Data records.
++++

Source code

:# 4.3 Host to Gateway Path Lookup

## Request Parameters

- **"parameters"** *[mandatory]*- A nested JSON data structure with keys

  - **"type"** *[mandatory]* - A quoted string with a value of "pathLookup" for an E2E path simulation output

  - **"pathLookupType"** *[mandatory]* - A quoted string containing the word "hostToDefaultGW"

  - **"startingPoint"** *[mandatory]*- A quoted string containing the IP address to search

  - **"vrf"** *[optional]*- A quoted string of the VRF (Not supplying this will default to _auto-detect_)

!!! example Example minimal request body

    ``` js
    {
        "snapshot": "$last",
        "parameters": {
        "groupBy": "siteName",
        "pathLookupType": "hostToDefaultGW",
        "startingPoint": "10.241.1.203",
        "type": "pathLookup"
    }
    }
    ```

++++

YOUR OBJECTIVE. Your task is to copy each line of the data above that holds "pathLookupType".

EXERCISE ANSWER.
  - **"pathLookupType"** *[mandatory]* - A quoted string containing the word "hostToDefaultGW"
        "pathLookupType": "hostToDefaultGW",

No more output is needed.